[What you will do]:
Exactly as given, transcribe each entry that follows.

[Information given]:
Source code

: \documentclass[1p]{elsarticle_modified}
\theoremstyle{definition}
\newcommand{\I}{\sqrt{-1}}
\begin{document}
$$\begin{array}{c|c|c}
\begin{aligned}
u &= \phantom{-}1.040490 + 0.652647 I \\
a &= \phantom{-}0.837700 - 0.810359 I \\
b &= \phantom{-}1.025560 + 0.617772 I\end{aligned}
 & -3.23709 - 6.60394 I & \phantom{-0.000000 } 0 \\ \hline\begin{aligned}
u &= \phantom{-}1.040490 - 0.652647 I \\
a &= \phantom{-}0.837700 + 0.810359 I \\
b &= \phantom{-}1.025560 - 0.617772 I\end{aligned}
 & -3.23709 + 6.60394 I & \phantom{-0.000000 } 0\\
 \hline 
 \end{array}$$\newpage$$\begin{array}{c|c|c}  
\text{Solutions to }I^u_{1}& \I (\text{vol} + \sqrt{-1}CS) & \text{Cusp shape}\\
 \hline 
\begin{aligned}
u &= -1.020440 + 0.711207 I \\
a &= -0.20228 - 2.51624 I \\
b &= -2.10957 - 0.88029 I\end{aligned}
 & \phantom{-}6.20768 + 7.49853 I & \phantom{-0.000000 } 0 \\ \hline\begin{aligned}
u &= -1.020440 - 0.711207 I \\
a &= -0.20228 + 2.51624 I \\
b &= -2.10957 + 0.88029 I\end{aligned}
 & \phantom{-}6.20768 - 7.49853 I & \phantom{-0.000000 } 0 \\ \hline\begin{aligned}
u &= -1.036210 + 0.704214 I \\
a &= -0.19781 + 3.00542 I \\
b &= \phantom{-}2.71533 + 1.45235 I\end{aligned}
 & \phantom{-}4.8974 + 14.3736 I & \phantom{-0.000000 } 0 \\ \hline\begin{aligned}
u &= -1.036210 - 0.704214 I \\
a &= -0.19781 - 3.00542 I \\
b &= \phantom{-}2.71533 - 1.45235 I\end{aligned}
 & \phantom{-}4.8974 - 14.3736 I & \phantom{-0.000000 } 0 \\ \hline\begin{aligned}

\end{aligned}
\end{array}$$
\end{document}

[Problem solution]:
Source code

: \documentclass[1p]{elsarticle_modified}
\theoremstyle{definition}
\newcommand{\I}{\sqrt{-1}}
\begin{document}
$$\begin{array}{c|c|c}
\begin{aligned}
u &= \phantom{-}1.040490 + 0.652647 I \\
a &= \phantom{-}0.837700 - 0.810359 I \\
b &= \phantom{-}1.025560 + 0.617772 I\end{aligned}
 & -3.23709 - 6.60394 I & \phantom{-0.000000 } 0 \\ \hline\begin{aligned}
u &= \phantom{-}1.040490 - 0.652647 I \\
a &= \phantom{-}0.837700 + 0.810359 I \\
b &= \phantom{-}1.025560 - 0.617772 I\end{aligned}
 & -3.23709 + 6.60394 I & \phantom{-0.000000 } 0\\
 \hline 
 \end{array}$$\newpage$$\begin{array}{c|c|c}  
\text{Solutions to }I^u_{1}& \I (\text{vol} + \sqrt{-1}CS) & \text{Cusp shape}\\
 \hline 
\begin{aligned}
u &= -1.020440 + 0.711207 I \\
a &= -0.20228 - 2.51624 I \\
b &= -2.10957 - 0.88029 I\end{aligned}
 & \phantom{-}6.20768 + 7.49853 I & \phantom{-0.000000 } 0 \\ \hline\begin{aligned}
u &= -1.020440 - 0.711207 I \\
a &= -0.20228 + 2.51624 I \\
b &= -2.10957 + 0.88029 I\end{aligned}
 & \phantom{-}6.20768 - 7.49853 I & \phantom{-0.000000 } 0 \\ \hline\begin{aligned}
u &= -1.036210 + 0.704214 I \\
a &= -0.19781 + 3.00542 I \\
b &= \phantom{-}2.71533 + 1.45235 I\end{aligned}
 & \phantom{-}4.8974 + 14.3736 I & \phantom{-0.000000 } 0 \\ \hline\begin{aligned}
u &= -1.036210 - 0.704214 I \\
a &= -0.19781 - 3.00542 I \\
b &= \phantom{-}2.71533 - 1.45235 I\end{aligned}
 & \phantom{-}4.8974 - 14.3736 I & \phantom{-0.000000 } 0 \\ \hline\begin{aligned}

\end{aligned}
\end{array}$$
\end{document}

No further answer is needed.